** Exercise goal **
Going line by line through the records below, count those with the word "Expression" and give only the count.

** Task inputs **
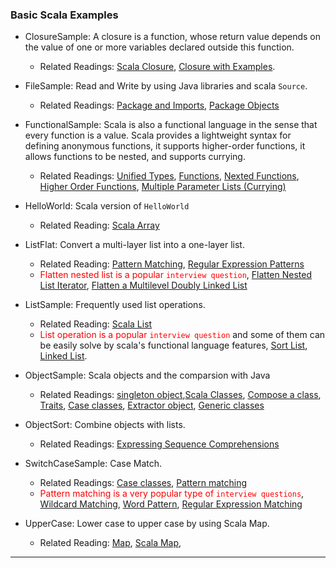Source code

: ### Basic Scala Examples

- ClosureSample: A closure is a function, whose return value depends on the value of one or more variables declared outside this function. 
	- Related Readings: [Scala Closure](https://www.tutorialspoint.com/scala/scala_closures.htm), [Closure with Examples](https://alvinalexander.com/scala/how-to-use-closures-in-scala-fp-examples).

- FileSample: Read and Write by using Java libraries and scala `Source`.
	- Related Readings: [Package and Imports](https://docs.scala-lang.org/tour/packages-and-imports.html), [Package Objects](https://docs.scala-lang.org/tour/package-objects.html)

- FunctionalSample: Scala is also a functional language in the sense that every function is a value. Scala provides a lightweight syntax for defining anonymous functions, it supports higher-order functions, it allows functions to be nested, and supports currying. 
	- Related Readings: [Unified Types](https://docs.scala-lang.org/tour/unified-types.html), [Functions](https://docs.scala-lang.org/tour/basics.html#functions), [Nexted Functions](https://docs.scala-lang.org/tour/nested-functions.html), [Higher Order Functions](https://docs.scala-lang.org/tour/higher-order-functions.html), [Multiple Parameter Lists (Currying)](https://docs.scala-lang.org/tour/multiple-parameter-lists.html)

- HelloWorld: Scala version of `HelloWorld`
	- Related Reading: [Scala Array](https://www.tutorialspoint.com/scala/scala_arrays.htm)

- ListFlat: Convert a multi-layer list into a one-layer list. 
	- Related Reading: [Pattern Matching](https://docs.scala-lang.org/tour/pattern-matching.html), [Regular Expression Patterns](https://docs.scala-lang.org/tour/regular-expression-patterns.html)
	- <span style="color:red">Flatten nested list is a popular `interview question`</span>, [Flatten Nested List Iterator](https://leetcode.com/problems/flatten-nested-list-iterator/), [Flatten a Multilevel Doubly Linked List](https://leetcode.com/problems/flatten-a-multilevel-doubly-linked-list/)

- ListSample: Frequently used list operations. 
	- Related Reading: [Scala List](https://www.tutorialspoint.com/scala/scala_lists.htm)
	- <span style="color:red">List operation is a popular `interview question`</span> and some of them can be easily solve by scala's functional language features, [Sort List](https://leetcode.com/problems/sort-list/), [Linked List](https://leetcode.com/tag/linked-list/).  
	 
- ObjectSample: Scala objects and the comparsion with Java
	- Related Readings: [singleton object](https://docs.scala-lang.org/tour/singleton-objects.html),[Scala Classes](https://docs.scala-lang.org/tour/classes.html), [Compose a class](https://docs.scala-lang.org/tour/mixin-class-composition.html), [Traits](https://docs.scala-lang.org/tour/traits.html), [Case classes](https://docs.scala-lang.org/tour/case-classes.html), [Extractor object](https://docs.scala-lang.org/tour/extractor-objects.html), [Generic classes](https://docs.scala-lang.org/tour/generic-classes.html)

- ObjectSort:  Combine objects with lists. 
	- Related Readings: [Expressing Sequence Comprehensions](https://docs.scala-lang.org/tour/for-comprehensions.html)

- SwitchCaseSample: Case Match. 
	- Related Readings: [Case classes](https://docs.scala-lang.org/tour/case-classes.html), [Pattern matching](https://docs.scala-lang.org/tour/pattern-matching.html)
	- <span style="color:red">Pattern matching is a very popular type of `interview questions`</span>, [Wildcard Matching](https://leetcode.com/problems/wildcard-matching/), [Word Pattern](https://leetcode.com/problems/word-pattern/), [Regular Expression Matching](https://leetcode.com/problems/regular-expression-matching/) 

- UpperCase: Lower case to upper case by using Scala Map.
	- Related Reading: [Map](https://docs.scala-lang.org/overviews/collections/maps.html), [Scala Map](https://www.tutorialspoint.com/scala/scala_maps.htm),  

---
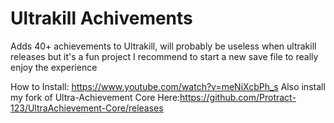 # Ultrakill Achivements

Adds 40+ achievements to Ultrakill, will probably be useless when ultrakill releases but it's a fun project
I recommend to start a new save file to really enjoy the experience

How to Install:
https://www.youtube.com/watch?v=meNiXcbPh_s
Also install my fork of Ultra-Achievement Core Here:https://github.com/Protract-123/UltraAchievement-Core/releases
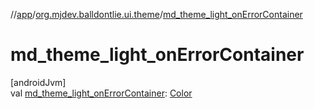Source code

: //[app](../../index.md)/[org.mjdev.balldontlie.ui.theme](index.md)/[md_theme_light_onErrorContainer](md_theme_light_on-error-container.md)

# md_theme_light_onErrorContainer

[androidJvm]\
val [md_theme_light_onErrorContainer](md_theme_light_on-error-container.md): [Color](https://developer.android.com/reference/kotlin/androidx/compose/ui/graphics/Color.html)
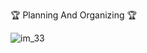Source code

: 🏆 Planning And Organizing 🏆

![im_33](https://github.com/Megha-pd/Awarded-in-UPS-Logistics/assets/167335144/db91dd02-38d4-471a-bf78-9fa586805d49)
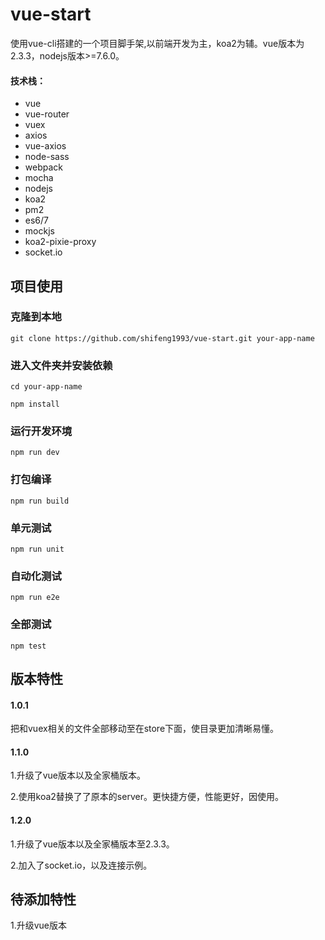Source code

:# vue-start
使用vue-cli搭建的一个项目脚手架,以前端开发为主，koa2为辅。vue版本为2.3.3，nodejs版本>=7.6.0。
#### 技术栈：
- vue
- vue-router
- vuex
- axios
- vue-axios
- node-sass
- webpack
- mocha
- nodejs
- koa2
- pm2
- es6/7
- mockjs
- koa2-pixie-proxy
- socket.io

## 项目使用
### 克隆到本地
`git clone https://github.com/shifeng1993/vue-start.git your-app-name`
### 进入文件夹并安装依赖
`cd your-app-name`

`npm install`

### 运行开发环境
`npm run dev`

### 打包编译
`npm run build`

### 单元测试
`npm run unit`

### 自动化测试
`npm run e2e`

### 全部测试
`npm test`

## 版本特性

#### 1.0.1

把和vuex相关的文件全部移动至在store下面，使目录更加清晰易懂。

#### 1.1.0  

1.升级了vue版本以及全家桶版本。

2.使用koa2替换了了原本的server。更快捷方便，性能更好，因使用。

#### 1.2.0

1.升级了vue版本以及全家桶版本至2.3.3。

2.加入了socket.io，以及连接示例。
## 待添加特性

1.升级vue版本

** Response to this task **
2